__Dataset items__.
- - -

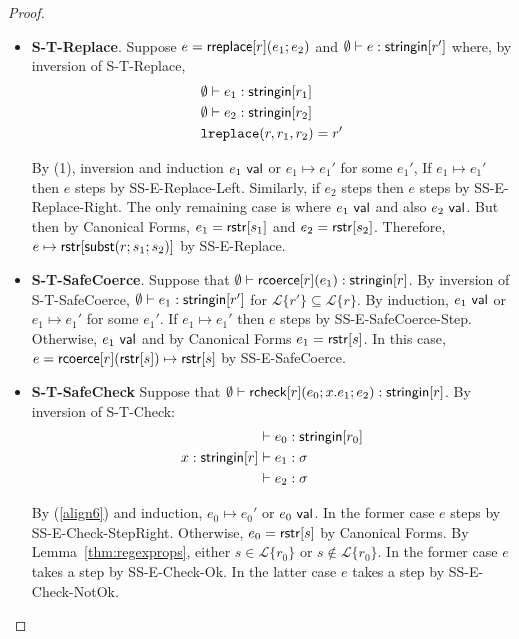 \documentclass[12pt]{article}
\theoremstyle{definition}
\newcommand{\Lagr}{\mathcal{L}}
\newcommand{\lang}[1]{\Lagr\{#1\}}
\newcommand{\rcoerce}[2]{{\sf rcoerce}[#1](#2)}
\newcommand{\sistr}[1]{{\sf rstr}[#1]}   \newcommand{\rstr}[1]{{\sf rstr}[#1]} %
\newcommand{\val}{{\sf val}}
\newcommand{\rcheck}[4]{ {\sf rcheck}[#1](#2;#3;#4) }
\newcommand{\strin}[1]{\sistr{#1}}
\newcommand{\stringin}[1]{{\sf stringin}[#1]}
\newcommand{\lsubst}[3]{{\sf subst}(#1;#2;#3)} %
\newcommand{\lreplace}[3]{{\sf lreplace}(#1; #2; #3)}
\renewcommand{\lreplace}[3]{{\tt lreplace}(#1, #2, #3)}
\begin{document}
\begin{proof}
\begin{itemize}[label=$ $,itemsep=1ex]
\item \textbf{S-T-Replace}.
Suppose $e = {\sf rreplace}[r](e_1;e_2)$ and $\emptyset\vdash e : \stringin{r'}$ where, by inversion of S-T-Replace,
\begin{align}
&\emptyset\vdash e_1 : \stringin{r_1} \\
&\emptyset\vdash e_2 : \stringin{r_2} \\
&\lreplace{r}{r_1}{r_2} = r'
\end{align}

By (1), inversion and induction $e_1 \ \val$ or $e_1 \mapsto e_1'$ for some $e_1'$,
If $e_1 \mapsto e_1'$ then $e$ steps by SS-E-Replace-Left.
Similarly, if $e_2$ steps then $e$ steps by SS-E-Replace-Right.
The only remaining case is where $e_1 \ \val$ and also $e_2 \ \val$.
But then by Canonical Forms, $e_1 = \strin{s_1}$ and $e_2 = \strin{s_2}$.
Therefore, $e \mapsto \rstr{\lsubst{r}{s_1}{s_2}}$ by SS-E-Replace.

\item \textbf{S-T-SafeCoerce}.
Suppose that $\emptyset\vdash \rcoerce{r}{e_1} : \stringin{r}$.
By inversion of S-T-SafeCoerce,
$\emptyset\vdash e_1 : \stringin{r'}$ for $\lang{r'} \subseteq \lang{r}$.%
By induction, $e_1 \ \val$ or $e_1 \mapsto e_1'$ for some $e_1'$.
If $e_1 \mapsto e_1'$ then $e$ steps by SS-E-SafeCoerce-Step.
Otherwise, $e_1 \ \val$ and by Canonical Forms $e_1 = \rstr{s}$.
In this case, $e = \rcoerce{r}{\rstr{s}} \mapsto \rstr{s}$ by SS-E-SafeCoerce.

\item \textbf{S-T-SafeCheck}
Suppose that $\emptyset\vdash \rcheck{r}{e_0}{x.e_1}{e_2} : \stringin{r}$.
By inversion of S-T-Check:
\begin{align}
&\vdash e_0 : \stringin{r_0}  \\
x:\stringin{r} &\vdash e_1 : \sigma \\
&\vdash e_2 : \sigma \label{align6}
\end{align}

By (\ref{align6}) and induction,  $e_0 \mapsto e_0'$ or $e_0 \ \val$.
In the former case $e$ steps by SS-E-Check-StepRight.
Otherwise, $e_0 = \rstr{s}$ by Canonical Forms.
By Lemma~\ref{thm:regexprops}, either $s \in \lang{r_0}$ or $s \not\in\lang{r_0}$.
In the former case $e$ takes a step by SS-E-Check-Ok.
In the latter case $e$ takes a step by SS-E-Check-NotOk.

\end{itemize}

\end{proof}
\end{document}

- - -

__WORK TO COMPLETE__. Reprint every record exactly and skip the pictures.

__REPLY TO THE TASK__.
 \documentclass[12pt]{article}
\theoremstyle{definition}
\newcommand{\Lagr}{\mathcal{L}}
\newcommand{\lang}[1]{\Lagr\{#1\}}
\newcommand{\rcoerce}[2]{{\sf rcoerce}[#1](#2)}
\newcommand{\sistr}[1]{{\sf rstr}[#1]}   \newcommand{\rstr}[1]{{\sf rstr}[#1]} %
\newcommand{\val}{{\sf val}}
\newcommand{\rcheck}[4]{ {\sf rcheck}[#1](#2;#3;#4) }
\newcommand{\strin}[1]{\sistr{#1}}
\newcommand{\stringin}[1]{{\sf stringin}[#1]}
\newcommand{\lsubst}[3]{{\sf subst}(#1;#2;#3)} %
\newcommand{\lreplace}[3]{{\sf lreplace}(#1; #2; #3)}
\renewcommand{\lreplace}[3]{{\tt lreplace}(#1, #2, #3)}
\begin{document}
\begin{proof}
\begin{itemize}[label=$ $,itemsep=1ex]
\item \textbf{S-T-Replace}.
Suppose $e = {\sf rreplace}[r](e_1;e_2)$ and $\emptyset\vdash e : \stringin{r'}$ where, by inversion of S-T-Replace,
\begin{align}
&\emptyset\vdash e_1 : \stringin{r_1} \\
&\emptyset\vdash e_2 : \stringin{r_2} \\
&\lreplace{r}{r_1}{r_2} = r'
\end{align}

By (1), inversion and induction $e_1 \ \val$ or $e_1 \mapsto e_1'$ for some $e_1'$,
If $e_1 \mapsto e_1'$ then $e$ steps by SS-E-Replace-Left.
Similarly, if $e_2$ steps then $e$ steps by SS-E-Replace-Right.
The only remaining case is where $e_1 \ \val$ and also $e_2 \ \val$.
But then by Canonical Forms, $e_1 = \strin{s_1}$ and $e_2 = \strin{s_2}$.
Therefore, $e \mapsto \rstr{\lsubst{r}{s_1}{s_2}}$ by SS-E-Replace.

\item \textbf{S-T-SafeCoerce}.
Suppose that $\emptyset\vdash \rcoerce{r}{e_1} : \stringin{r}$.
By inversion of S-T-SafeCoerce,
$\emptyset\vdash e_1 : \stringin{r'}$ for $\lang{r'} \subseteq \lang{r}$.%
By induction, $e_1 \ \val$ or $e_1 \mapsto e_1'$ for some $e_1'$.
If $e_1 \mapsto e_1'$ then $e$ steps by SS-E-SafeCoerce-Step.
Otherwise, $e_1 \ \val$ and by Canonical Forms $e_1 = \rstr{s}$.
In this case, $e = \rcoerce{r}{\rstr{s}} \mapsto \rstr{s}$ by SS-E-SafeCoerce.

\item \textbf{S-T-SafeCheck}
Suppose that $\emptyset\vdash \rcheck{r}{e_0}{x.e_1}{e_2} : \stringin{r}$.
By inversion of S-T-Check:
\begin{align}
&\vdash e_0 : \stringin{r_0}  \\
x:\stringin{r} &\vdash e_1 : \sigma \\
&\vdash e_2 : \sigma \label{align6}
\end{align}

By (\ref{align6}) and induction,  $e_0 \mapsto e_0'$ or $e_0 \ \val$.
In the former case $e$ steps by SS-E-Check-StepRight.
Otherwise, $e_0 = \rstr{s}$ by Canonical Forms.
By Lemma~\ref{thm:regexprops}, either $s \in \lang{r_0}$ or $s \not\in\lang{r_0}$.
In the former case $e$ takes a step by SS-E-Check-Ok.
In the latter case $e$ takes a step by SS-E-Check-NotOk.

\end{itemize}

\end{proof}
\end{document}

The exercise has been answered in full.